Credit Repair is an ongoing process, like the development of any other system. A system that works perfectly will require periodic monitoring and regular inspections to be certain that the objectives of the system are achieved. The same is true for repairing one’s credit history, including understanding the various areas of interest which may be reported, identifying the numerous mistakes which can be created and learning how to repair credit score errors. Among the best ways to improve your credit score is via Credit Repair.
There are numerous areas that are generally confused during the credit repair process, the first of which is inaccurate or incomplete information. This may result in quite a few problems, such as the inability to get approved for home, automobile and business loans; being declined for employment; having bad credit report evaluations; not qualifying for insurance; not being able to get certain professional licenses; and a large number of other problems. By way of example, missing data from a credit report can lower a person’s credit score by up to 200 points. The most common cause of this problem is the failure to report accurate information.
While there are no national laws to protect consumers from inaccurate or incomplete information, the federal trade commission has taken steps to ensure that all customers have access to accurate and fair reporting. The federal trade commission enacts many rules and guidelines to help Americans understand and avoid common mistakes and the negative consequences of these mistakes. By way of example, the three largest credit repair agencies in the United States must notify consumers of the differences between debt settlement and bankruptcy in addition to the choices available to them. The commission also requires credit bureaus to provide consumers with reasonable notices regarding changes in credit scores, any negative action which may be taken against them and other important information. One of the biggest issues that consumers face is the inability to properly understand the Fair Credit Reporting Act and its own rights.
Under FCRA, creditors are prohibited from making false statements about a consumer’s credit report. But, it doesn’t matter if these statements are true or not.
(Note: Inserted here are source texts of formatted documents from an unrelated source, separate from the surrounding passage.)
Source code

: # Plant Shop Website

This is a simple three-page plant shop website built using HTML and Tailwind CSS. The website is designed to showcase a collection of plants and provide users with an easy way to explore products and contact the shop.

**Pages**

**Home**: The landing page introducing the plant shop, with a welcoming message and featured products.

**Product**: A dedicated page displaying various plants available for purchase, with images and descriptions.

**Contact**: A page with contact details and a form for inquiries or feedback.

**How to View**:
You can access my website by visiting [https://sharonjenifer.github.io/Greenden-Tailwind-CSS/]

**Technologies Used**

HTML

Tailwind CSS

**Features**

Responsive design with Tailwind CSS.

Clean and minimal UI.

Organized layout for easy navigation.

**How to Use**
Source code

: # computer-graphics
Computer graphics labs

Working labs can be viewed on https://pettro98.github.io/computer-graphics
As an example, it is perfectly acceptable for a creditor to report inaccurate negative information on a consumer’s credit report if this creditor reports that information to all the credit reporting agencies. So, what if a consumer decides to challenge that negative information? Is it officially valid?
This is a tricky question. In theory, it would appear that a creditor has every right to include incorrect negative items on a consumer’s credit report. But that would mean the creditor is practicing false advertising. Most credit repair companies dispute negative items on a customer’s report. If the credit reporting agencies take the dispute seriously, the creditor will be required to remove inaccurate negative items. But that will hardly ever happen.
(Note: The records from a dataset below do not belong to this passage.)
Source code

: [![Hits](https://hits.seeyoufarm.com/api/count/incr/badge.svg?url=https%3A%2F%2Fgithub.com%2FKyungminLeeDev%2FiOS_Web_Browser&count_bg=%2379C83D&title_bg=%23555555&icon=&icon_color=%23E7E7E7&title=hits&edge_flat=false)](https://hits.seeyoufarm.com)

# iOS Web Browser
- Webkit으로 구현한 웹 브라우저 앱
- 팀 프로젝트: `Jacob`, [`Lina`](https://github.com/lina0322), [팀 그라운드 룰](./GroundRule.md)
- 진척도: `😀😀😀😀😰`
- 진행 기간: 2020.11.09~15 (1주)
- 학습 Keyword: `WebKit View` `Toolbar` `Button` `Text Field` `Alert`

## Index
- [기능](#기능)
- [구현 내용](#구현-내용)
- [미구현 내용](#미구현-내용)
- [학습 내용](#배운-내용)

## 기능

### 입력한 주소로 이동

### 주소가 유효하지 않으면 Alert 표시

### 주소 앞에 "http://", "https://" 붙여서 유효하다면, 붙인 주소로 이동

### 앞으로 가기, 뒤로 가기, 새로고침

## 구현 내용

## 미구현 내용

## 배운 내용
Many credit repair providers will simply instruct their clients not to take action to correct the problem. Why would they do this? If a creditor refuses to take steps to correct inaccurate information, the credit bureau is under no obligation to remove erroneous information. The credit bureau can decide to investigate the dispute and take steps to investigate before making a determination. Then it might issue a letter to the creditor telling them that the information is inaccurate and have to be updated.
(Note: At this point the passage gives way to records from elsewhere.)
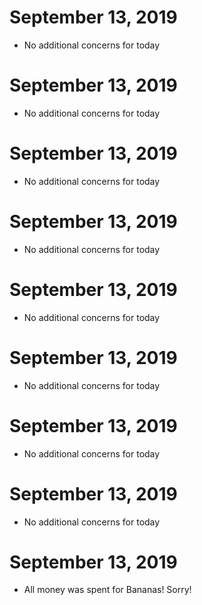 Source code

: # September 13, 2019

- No additional concerns for today


# September 13, 2019

- No additional concerns for today


# September 13, 2019

- No additional concerns for today


# September 13, 2019

- No additional concerns for today


# September 13, 2019

- No additional concerns for today


# September 13, 2019

- No additional concerns for today


# September 13, 2019

- No additional concerns for today


# September 13, 2019

- No additional concerns for today


# September 13, 2019

- All money was spent for Bananas! Sorry!


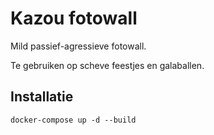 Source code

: # Kazou fotowall

Mild passief-agressieve fotowall.

Te gebruiken op scheve feestjes en galaballen.

## Installatie
`docker-compose up -d --build`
This situation plays out over every day. A consumer decides to purchase a car and does a little bit of research to see what the cost will be. After talking with a dealer, he decides to purchase the car. A couple of months pass by and he calls the dealer and says the price he’s offered is far less than what he was told. He asks for a refund and is told that he can’t get a refund because the credit report comprises an error.
The next step would be to allow him to send a letter to the credit reporting bureau, disputing the errors on his credit report. If he had done this before hiring the credit repair company, he would have managed to generate a formal dispute. If he hadn’t had the aid of the credit repair company, he might have had to try to make the dispute himself. By using the services of a credit repair business, you’re given the benefit of someone else being able to help you in this part of credit repair.